WHAT NEEDS TO BE DONE
For the entries that follow, produce an exact copy with no pictures in it.

Document images with source code
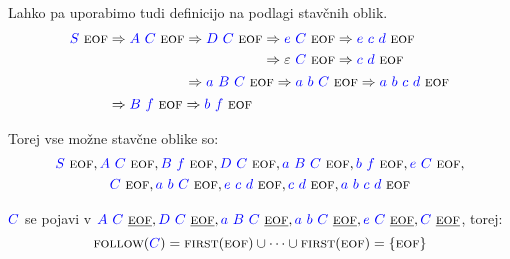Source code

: \documentclass{article}
\newcommand{\FIRST}{\textsc{first}}
\newcommand{\FOLLOW}{\textsc{follow}}
\newcommand{\EOF}{\textsc{eof}}
\newcommand{\Symbol}[1]{\textcolor{blue}{#1}}
\newcommand{\Null}{\varepsilon}
\newcommand{\Derive}{\Rightarrow}
\newcommand{\Seq}{\ }
\begin{document}
Lahko pa uporabimo tudi definicijo na podlagi stavčnih oblik.
\begin{equation*}
  \Symbol{S} \Seq \EOF \begin{aligned}[t]
    &\Derive \Symbol{A} \Seq \Symbol{C} \Seq \EOF \begin{aligned}[t]
      &\Derive \Symbol{D} \Seq \Symbol{C} \Seq \EOF \begin{aligned}[t]
        &\Derive \Symbol{e} \Seq \Symbol{C} \Seq \EOF \Derive \Symbol{e} \Seq \Symbol{c} \Seq \Symbol{d} \Seq \EOF \\
        &\Derive \Null \Seq \Symbol{C} \Seq \EOF \Derive \Symbol{c} \Seq \Symbol{d} \Seq \EOF \\
      \end{aligned}\\
      &\Derive \Symbol{a} \Seq \Symbol{B} \Seq \Symbol{C} \Seq \EOF \Derive \Symbol{a} \Seq \Symbol{b} \Seq \Symbol{C} \Seq \EOF \Derive \Symbol{a} \Seq \Symbol{b} \Seq \Symbol{c} \Seq \Symbol{d} \Seq \EOF
    \end{aligned}\\
    &\Derive \Symbol{B} \Seq \Symbol{f} \Seq \EOF \Derive \Symbol{b} \Seq \Symbol{f} \Seq \EOF
  \end{aligned}
\end{equation*}

Torej vse možne stavčne oblike so:
\begin{multline*}
  \Symbol{S} \Seq \EOF, \Symbol{A} \Seq \Symbol{C} \Seq \EOF, \Symbol{B} \Seq \Symbol{f} \Seq \EOF, \Symbol{D} \Seq \Symbol{C} \Seq \EOF, \Symbol{a} \Seq \Symbol{B} \Seq \Symbol{C} \Seq \EOF, \Symbol{b} \Seq \Symbol{f} \Seq \EOF, \Symbol{e} \Seq \Symbol{C} \Seq \EOF,\\ \Symbol{C} \Seq \EOF, \Symbol{a} \Seq \Symbol{b} \Seq \Symbol{C} \Seq \EOF, \Symbol{e} \Seq \Symbol{c} \Seq \Symbol{d} \Seq \EOF, \Symbol{c} \Seq \Symbol{d} \Seq \EOF, \Symbol{a} \Seq \Symbol{b} \Seq \Symbol{c} \Seq \Symbol{d} \Seq \EOF
\end{multline*}

$\Symbol{C}$ se pojavi v $\Symbol{A} \Seq \Symbol{C} \Seq \underline{\EOF}, \Symbol{D} \Seq \Symbol{C} \Seq \underline{\EOF}, \Symbol{a} \Seq \Symbol{B} \Seq \Symbol{C} \Seq \underline{\EOF}, \Symbol{a} \Seq \Symbol{b} \Seq \Symbol{C} \Seq \underline{\EOF}, \Symbol{e} \Seq \Symbol{C} \Seq \underline{\EOF}, \Symbol{C} \Seq \underline{\EOF}$, torej:
\begin{equation*}
  \FOLLOW(\Symbol{C}) = \FIRST(\EOF) \cup \dots \cup \FIRST(\EOF) = \{\EOF\}
\end{equation*}
\end{document}
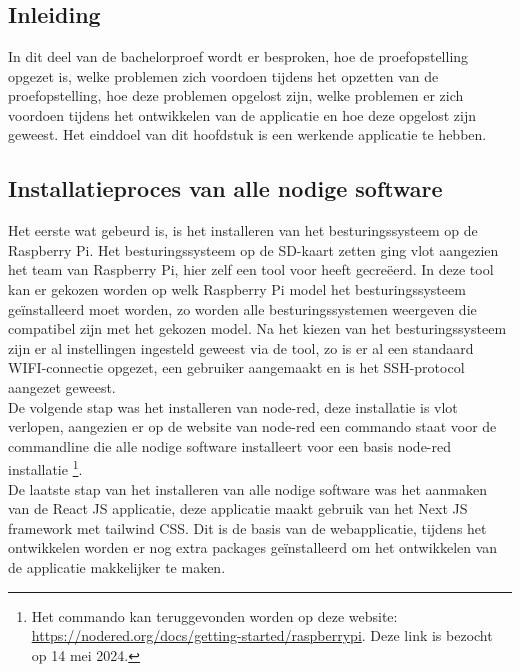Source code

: \chapter{}
\label{ch:proefopstelling}

\section{Inleiding}
\label{sec:proefopstelling-inleiding}

In dit deel van de bachelorproef wordt er besproken, hoe de proefopstelling opgezet is, welke problemen zich voordoen tijdens het opzetten van de proefopstelling, hoe deze problemen opgelost zijn, welke problemen er zich voordoen tijdens het ontwikkelen van de applicatie en hoe deze opgelost zijn geweest. Het einddoel van dit hoofdstuk is een werkende applicatie te hebben.

\section{Installatieproces van alle nodige software}
\label{sec:proefopstelling-opzetten}

Het eerste wat gebeurd is, is het installeren van het besturingssysteem op de Raspberry Pi. Het besturingssysteem op de SD-kaart zetten ging vlot aangezien het team van Raspberry Pi, hier zelf een tool voor heeft gecreëerd. In deze tool kan er gekozen worden op welk Raspberry Pi model het besturingssysteem geïnstalleerd moet worden, zo worden alle besturingssystemen weergeven die compatibel zijn met het gekozen model. Na het kiezen van het besturingssysteem zijn er al instellingen ingesteld geweest via de tool, zo is er al een standaard WIFI-connectie opgezet, een gebruiker aangemaakt en is het SSH-protocol aangezet geweest.\\

De volgende stap was het installeren van node-red, deze installatie is vlot verlopen, aangezien er op de website van node-red een commando staat voor de commandline die alle nodige software installeert voor een basis node-red installatie \footnote{Het commando kan teruggevonden worden op deze website: \url{https://nodered.org/docs/getting-started/raspberrypi}. Deze link is bezocht op 14 mei 2024.}.\\

De laatste stap van het installeren van alle nodige software was het aanmaken van de React JS applicatie, deze applicatie maakt gebruik van het Next JS framework met tailwind CSS. Dit is de basis van de webapplicatie, tijdens het ontwikkelen worden er nog extra packages geïnstalleerd om het ontwikkelen van de applicatie makkelijker te maken.

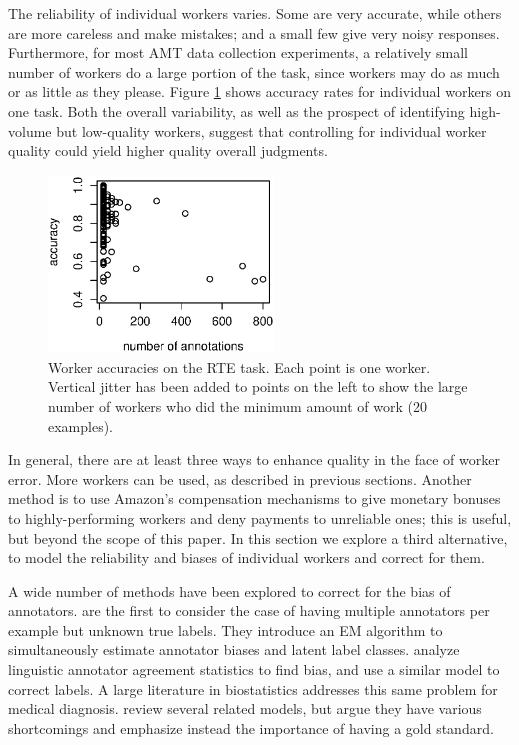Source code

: \documentclass[11pt]{article}
\begin{document}
The reliability of individual workers varies.  Some are very accurate, while others are more careless and make mistakes; and a small few give very noisy responses.  Furthermore, for most AMT data collection experiments, a relatively small number of workers do a large portion of the task, since workers may do as much or as little as they please.  Figure \ref{Workers} shows accuracy rates for individual workers on one task.  Both the overall variability, as well as the prospect of identifying high-volume but low-quality workers, suggest that controlling for individual worker quality could yield higher quality overall judgments.

\begin{figure}[t]
\centering
\includegraphics[width=6cm]{figures/workers.eps}
\caption{Worker accuracies on the RTE task.  Each point is one worker.  Vertical jitter has been added to points on the left to show the large number of workers who did the minimum amount of work (20 examples).} \label{Workers}
\end{figure}
In general, there are at least three ways to enhance quality in the face of worker error.  More workers can be used, as described in previous sections.  
Another method is to use Amazon's compensation mechanisms to give monetary bonuses to highly-performing workers and deny payments to unreliable ones; this is useful, but beyond the scope of this paper.  In this section we explore a third alternative, to model the reliability and biases of individual workers and correct for them.

A wide number of methods have been explored to correct for the bias of annotators.   are the first to consider the case of having multiple annotators per example but unknown true labels.  They introduce an EM algorithm to simultaneously estimate annotator biases and latent label classes.   analyze linguistic annotator agreement statistics to find bias, and use a similar model to correct labels.  A large literature in biostatistics addresses this same problem for medical diagnosis.   review several related models, but argue they have various shortcomings and emphasize instead the importance of having a gold standard.
\end{document}
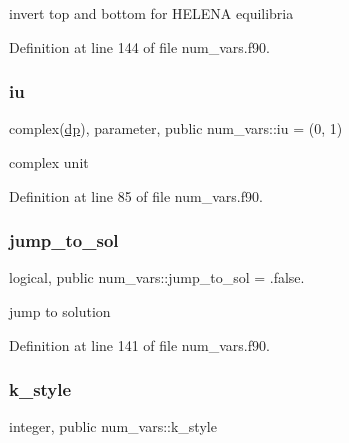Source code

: invert top and bottom for H\+E\+L\+E\+NA equilibria 



Definition at line 144 of file num\+\_\+vars.\+f90.

\mbox{\label{namespacenum__vars_a3b9303c24ebbdff7b366337702795211}} 
\subsubsection{\texorpdfstring{iu}{iu}}
{\footnotesize\ttfamily complex(\hyperlink{namespacenum__vars_a03802aa2bd86439d7a9370836fabf3f2}{dp}), parameter, public num\+\_\+vars\+::iu = (0, 1)}



complex unit 



Definition at line 85 of file num\+\_\+vars.\+f90.

\mbox{\label{namespacenum__vars_acd9fb4b84728c986d5ecde709dcac940}} 
\subsubsection{\texorpdfstring{jump\+\_\+to\+\_\+sol}{jump\_to\_sol}}
{\footnotesize\ttfamily logical, public num\+\_\+vars\+::jump\+\_\+to\+\_\+sol = .false.}



jump to solution 



Definition at line 141 of file num\+\_\+vars.\+f90.

\mbox{\label{namespacenum__vars_ac53a1bb8d91f2b753690456a340cfd44}} 
\subsubsection{\texorpdfstring{k\+\_\+style}{k\_style}}
{\footnotesize\ttfamily integer, public num\+\_\+vars\+::k\+\_\+style}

SOLUTION
Source code

: \documentclass{article}
\newcommand{\FIRST}{\textsc{first}}
\newcommand{\FOLLOW}{\textsc{follow}}
\newcommand{\EOF}{\textsc{eof}}
\newcommand{\Symbol}[1]{\textcolor{blue}{#1}}
\newcommand{\Null}{\varepsilon}
\newcommand{\Derive}{\Rightarrow}
\newcommand{\Seq}{\ }
\begin{document}
Lahko pa uporabimo tudi definicijo na podlagi stavčnih oblik.
\begin{equation*}
  \Symbol{S} \Seq \EOF \begin{aligned}[t]
    &\Derive \Symbol{A} \Seq \Symbol{C} \Seq \EOF \begin{aligned}[t]
      &\Derive \Symbol{D} \Seq \Symbol{C} \Seq \EOF \begin{aligned}[t]
        &\Derive \Symbol{e} \Seq \Symbol{C} \Seq \EOF \Derive \Symbol{e} \Seq \Symbol{c} \Seq \Symbol{d} \Seq \EOF \\
        &\Derive \Null \Seq \Symbol{C} \Seq \EOF \Derive \Symbol{c} \Seq \Symbol{d} \Seq \EOF \\
      \end{aligned}\\
      &\Derive \Symbol{a} \Seq \Symbol{B} \Seq \Symbol{C} \Seq \EOF \Derive \Symbol{a} \Seq \Symbol{b} \Seq \Symbol{C} \Seq \EOF \Derive \Symbol{a} \Seq \Symbol{b} \Seq \Symbol{c} \Seq \Symbol{d} \Seq \EOF
    \end{aligned}\\
    &\Derive \Symbol{B} \Seq \Symbol{f} \Seq \EOF \Derive \Symbol{b} \Seq \Symbol{f} \Seq \EOF
  \end{aligned}
\end{equation*}

Torej vse možne stavčne oblike so:
\begin{multline*}
  \Symbol{S} \Seq \EOF, \Symbol{A} \Seq \Symbol{C} \Seq \EOF, \Symbol{B} \Seq \Symbol{f} \Seq \EOF, \Symbol{D} \Seq \Symbol{C} \Seq \EOF, \Symbol{a} \Seq \Symbol{B} \Seq \Symbol{C} \Seq \EOF, \Symbol{b} \Seq \Symbol{f} \Seq \EOF, \Symbol{e} \Seq \Symbol{C} \Seq \EOF,\\ \Symbol{C} \Seq \EOF, \Symbol{a} \Seq \Symbol{b} \Seq \Symbol{C} \Seq \EOF, \Symbol{e} \Seq \Symbol{c} \Seq \Symbol{d} \Seq \EOF, \Symbol{c} \Seq \Symbol{d} \Seq \EOF, \Symbol{a} \Seq \Symbol{b} \Seq \Symbol{c} \Seq \Symbol{d} \Seq \EOF
\end{multline*}

$\Symbol{C}$ se pojavi v $\Symbol{A} \Seq \Symbol{C} \Seq \underline{\EOF}, \Symbol{D} \Seq \Symbol{C} \Seq \underline{\EOF}, \Symbol{a} \Seq \Symbol{B} \Seq \Symbol{C} \Seq \underline{\EOF}, \Symbol{a} \Seq \Symbol{b} \Seq \Symbol{C} \Seq \underline{\EOF}, \Symbol{e} \Seq \Symbol{C} \Seq \underline{\EOF}, \Symbol{C} \Seq \underline{\EOF}$, torej:
\begin{equation*}
  \FOLLOW(\Symbol{C}) = \FIRST(\EOF) \cup \dots \cup \FIRST(\EOF) = \{\EOF\}
\end{equation*}
\end{document}
Source code

: \chapter{}
\label{ch:proefopstelling}

\section{Inleiding}
\label{sec:proefopstelling-inleiding}

In dit deel van de bachelorproef wordt er besproken, hoe de proefopstelling opgezet is, welke problemen zich voordoen tijdens het opzetten van de proefopstelling, hoe deze problemen opgelost zijn, welke problemen er zich voordoen tijdens het ontwikkelen van de applicatie en hoe deze opgelost zijn geweest. Het einddoel van dit hoofdstuk is een werkende applicatie te hebben.

\section{Installatieproces van alle nodige software}
\label{sec:proefopstelling-opzetten}

Het eerste wat gebeurd is, is het installeren van het besturingssysteem op de Raspberry Pi. Het besturingssysteem op de SD-kaart zetten ging vlot aangezien het team van Raspberry Pi, hier zelf een tool voor heeft gecreëerd. In deze tool kan er gekozen worden op welk Raspberry Pi model het besturingssysteem geïnstalleerd moet worden, zo worden alle besturingssystemen weergeven die compatibel zijn met het gekozen model. Na het kiezen van het besturingssysteem zijn er al instellingen ingesteld geweest via de tool, zo is er al een standaard WIFI-connectie opgezet, een gebruiker aangemaakt en is het SSH-protocol aangezet geweest.\\

De volgende stap was het installeren van node-red, deze installatie is vlot verlopen, aangezien er op de website van node-red een commando staat voor de commandline die alle nodige software installeert voor een basis node-red installatie \footnote{Het commando kan teruggevonden worden op deze website: \url{https://nodered.org/docs/getting-started/raspberrypi}. Deze link is bezocht op 14 mei 2024.}.\\

De laatste stap van het installeren van alle nodige software was het aanmaken van de React JS applicatie, deze applicatie maakt gebruik van het Next JS framework met tailwind CSS. Dit is de basis van de webapplicatie, tijdens het ontwikkelen worden er nog extra packages geïnstalleerd om het ontwikkelen van de applicatie makkelijker te maken.

Source code

: \documentclass[11pt]{article}
\begin{document}
The reliability of individual workers varies.  Some are very accurate, while others are more careless and make mistakes; and a small few give very noisy responses.  Furthermore, for most AMT data collection experiments, a relatively small number of workers do a large portion of the task, since workers may do as much or as little as they please.  Figure \ref{Workers} shows accuracy rates for individual workers on one task.  Both the overall variability, as well as the prospect of identifying high-volume but low-quality workers, suggest that controlling for individual worker quality could yield higher quality overall judgments.

\begin{figure}[t]
\centering
\includegraphics[width=6cm]{figures/workers.eps}
\caption{Worker accuracies on the RTE task.  Each point is one worker.  Vertical jitter has been added to points on the left to show the large number of workers who did the minimum amount of work (20 examples).} \label{Workers}
\end{figure}
In general, there are at least three ways to enhance quality in the face of worker error.  More workers can be used, as described in previous sections.  
Another method is to use Amazon's compensation mechanisms to give monetary bonuses to highly-performing workers and deny payments to unreliable ones; this is useful, but beyond the scope of this paper.  In this section we explore a third alternative, to model the reliability and biases of individual workers and correct for them.

A wide number of methods have been explored to correct for the bias of annotators.   are the first to consider the case of having multiple annotators per example but unknown true labels.  They introduce an EM algorithm to simultaneously estimate annotator biases and latent label classes.   analyze linguistic annotator agreement statistics to find bias, and use a similar model to correct labels.  A large literature in biostatistics addresses this same problem for medical diagnosis.   review several related models, but argue they have various shortcomings and emphasize instead the importance of having a gold standard.
\end{document}
Source code

: invert top and bottom for H\+E\+L\+E\+NA equilibria 



Definition at line 144 of file num\+\_\+vars.\+f90.

\mbox{\label{namespacenum__vars_a3b9303c24ebbdff7b366337702795211}} 
\subsubsection{\texorpdfstring{iu}{iu}}
{\footnotesize\ttfamily complex(\hyperlink{namespacenum__vars_a03802aa2bd86439d7a9370836fabf3f2}{dp}), parameter, public num\+\_\+vars\+::iu = (0, 1)}



complex unit 



Definition at line 85 of file num\+\_\+vars.\+f90.

\mbox{\label{namespacenum__vars_acd9fb4b84728c986d5ecde709dcac940}} 
\subsubsection{\texorpdfstring{jump\+\_\+to\+\_\+sol}{jump\_to\_sol}}
{\footnotesize\ttfamily logical, public num\+\_\+vars\+::jump\+\_\+to\+\_\+sol = .false.}



jump to solution 



Definition at line 141 of file num\+\_\+vars.\+f90.

\mbox{\label{namespacenum__vars_ac53a1bb8d91f2b753690456a340cfd44}} 
\subsubsection{\texorpdfstring{k\+\_\+style}{k\_style}}
{\footnotesize\ttfamily integer, public num\+\_\+vars\+::k\+\_\+style}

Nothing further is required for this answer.